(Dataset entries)
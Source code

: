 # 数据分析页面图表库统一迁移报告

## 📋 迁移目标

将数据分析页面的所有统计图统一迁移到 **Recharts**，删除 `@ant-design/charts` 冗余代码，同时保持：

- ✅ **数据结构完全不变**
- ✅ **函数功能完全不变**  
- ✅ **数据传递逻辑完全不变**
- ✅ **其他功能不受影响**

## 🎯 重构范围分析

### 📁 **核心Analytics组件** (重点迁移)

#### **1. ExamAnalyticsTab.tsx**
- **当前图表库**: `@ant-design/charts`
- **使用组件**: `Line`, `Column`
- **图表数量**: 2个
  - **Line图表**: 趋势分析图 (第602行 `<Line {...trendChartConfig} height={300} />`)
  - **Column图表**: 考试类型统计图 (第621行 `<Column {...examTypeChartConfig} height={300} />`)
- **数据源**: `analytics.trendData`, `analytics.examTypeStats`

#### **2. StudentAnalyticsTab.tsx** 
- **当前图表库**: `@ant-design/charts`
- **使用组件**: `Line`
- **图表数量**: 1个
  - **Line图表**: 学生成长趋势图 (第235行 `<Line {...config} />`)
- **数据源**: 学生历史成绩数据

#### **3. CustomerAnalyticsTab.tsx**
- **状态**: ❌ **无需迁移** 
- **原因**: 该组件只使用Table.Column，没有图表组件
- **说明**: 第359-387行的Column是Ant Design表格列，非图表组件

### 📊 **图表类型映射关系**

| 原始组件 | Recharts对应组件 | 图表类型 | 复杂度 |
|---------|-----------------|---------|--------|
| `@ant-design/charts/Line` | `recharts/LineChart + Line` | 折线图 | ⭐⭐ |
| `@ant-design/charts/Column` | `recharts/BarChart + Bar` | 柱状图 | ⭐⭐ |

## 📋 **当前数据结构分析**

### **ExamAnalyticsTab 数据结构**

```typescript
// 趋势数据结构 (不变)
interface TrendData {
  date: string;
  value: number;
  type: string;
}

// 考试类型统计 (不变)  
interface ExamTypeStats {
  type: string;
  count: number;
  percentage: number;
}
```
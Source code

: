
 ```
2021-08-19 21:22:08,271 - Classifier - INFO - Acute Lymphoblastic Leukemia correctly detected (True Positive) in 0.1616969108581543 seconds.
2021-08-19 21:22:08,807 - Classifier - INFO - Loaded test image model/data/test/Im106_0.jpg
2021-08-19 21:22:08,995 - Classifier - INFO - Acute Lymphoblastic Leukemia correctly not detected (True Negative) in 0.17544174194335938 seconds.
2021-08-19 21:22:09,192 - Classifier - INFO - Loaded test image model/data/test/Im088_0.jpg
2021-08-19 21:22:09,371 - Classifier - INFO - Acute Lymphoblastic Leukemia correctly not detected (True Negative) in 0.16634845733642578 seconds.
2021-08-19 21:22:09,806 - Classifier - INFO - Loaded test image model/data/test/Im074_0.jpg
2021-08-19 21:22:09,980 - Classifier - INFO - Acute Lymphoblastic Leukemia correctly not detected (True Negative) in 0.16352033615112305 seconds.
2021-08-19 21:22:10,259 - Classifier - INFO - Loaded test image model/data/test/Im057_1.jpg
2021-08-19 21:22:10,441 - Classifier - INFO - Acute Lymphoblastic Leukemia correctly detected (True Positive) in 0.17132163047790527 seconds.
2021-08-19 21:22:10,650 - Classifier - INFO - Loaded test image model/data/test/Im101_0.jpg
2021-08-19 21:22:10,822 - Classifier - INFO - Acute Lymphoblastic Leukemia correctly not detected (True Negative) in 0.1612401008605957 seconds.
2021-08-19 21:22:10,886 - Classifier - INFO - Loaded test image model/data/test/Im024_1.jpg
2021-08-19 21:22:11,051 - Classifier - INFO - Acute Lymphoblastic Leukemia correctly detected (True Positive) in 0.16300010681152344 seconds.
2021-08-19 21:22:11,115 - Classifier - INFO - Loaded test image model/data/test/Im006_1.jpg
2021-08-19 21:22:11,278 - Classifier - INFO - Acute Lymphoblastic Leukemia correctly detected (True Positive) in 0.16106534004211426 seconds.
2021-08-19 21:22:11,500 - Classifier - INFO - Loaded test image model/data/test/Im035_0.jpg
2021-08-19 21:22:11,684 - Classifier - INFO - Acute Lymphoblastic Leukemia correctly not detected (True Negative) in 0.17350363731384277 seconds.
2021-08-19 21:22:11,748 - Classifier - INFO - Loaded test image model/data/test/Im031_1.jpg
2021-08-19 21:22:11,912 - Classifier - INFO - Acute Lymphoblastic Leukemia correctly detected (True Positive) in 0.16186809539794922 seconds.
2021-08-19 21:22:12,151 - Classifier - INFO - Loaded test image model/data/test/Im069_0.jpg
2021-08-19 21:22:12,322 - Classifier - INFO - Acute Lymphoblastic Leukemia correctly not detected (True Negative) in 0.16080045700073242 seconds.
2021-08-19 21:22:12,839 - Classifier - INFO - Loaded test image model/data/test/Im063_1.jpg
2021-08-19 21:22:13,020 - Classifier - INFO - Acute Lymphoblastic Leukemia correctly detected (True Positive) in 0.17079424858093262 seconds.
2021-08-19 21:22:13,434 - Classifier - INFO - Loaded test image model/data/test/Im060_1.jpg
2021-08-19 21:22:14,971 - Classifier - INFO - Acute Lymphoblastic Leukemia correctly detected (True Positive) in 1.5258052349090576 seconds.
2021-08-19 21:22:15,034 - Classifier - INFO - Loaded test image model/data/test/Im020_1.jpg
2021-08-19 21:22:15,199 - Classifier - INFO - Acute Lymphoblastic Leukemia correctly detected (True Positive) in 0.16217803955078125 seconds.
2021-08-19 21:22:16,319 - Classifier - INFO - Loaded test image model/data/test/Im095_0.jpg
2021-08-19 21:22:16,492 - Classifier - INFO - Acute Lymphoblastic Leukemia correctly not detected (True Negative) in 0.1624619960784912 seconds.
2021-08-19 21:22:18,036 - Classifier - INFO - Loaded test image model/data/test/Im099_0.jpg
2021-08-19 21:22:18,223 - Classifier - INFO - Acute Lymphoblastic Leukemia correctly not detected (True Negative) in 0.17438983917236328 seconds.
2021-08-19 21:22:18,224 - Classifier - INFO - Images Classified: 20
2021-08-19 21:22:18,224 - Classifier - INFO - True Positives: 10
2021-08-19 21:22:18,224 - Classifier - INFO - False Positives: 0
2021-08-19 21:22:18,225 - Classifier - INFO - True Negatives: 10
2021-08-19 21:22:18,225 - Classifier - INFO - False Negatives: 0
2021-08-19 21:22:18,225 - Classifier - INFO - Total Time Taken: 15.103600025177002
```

#### Work required
Every line with "Positives" in it should be copied from the entries.

#### Reply to the task
2021-08-19 21:22:18,224 - Classifier - INFO - True Positives: 10
2021-08-19 21:22:18,224 - Classifier - INFO - False Positives: 0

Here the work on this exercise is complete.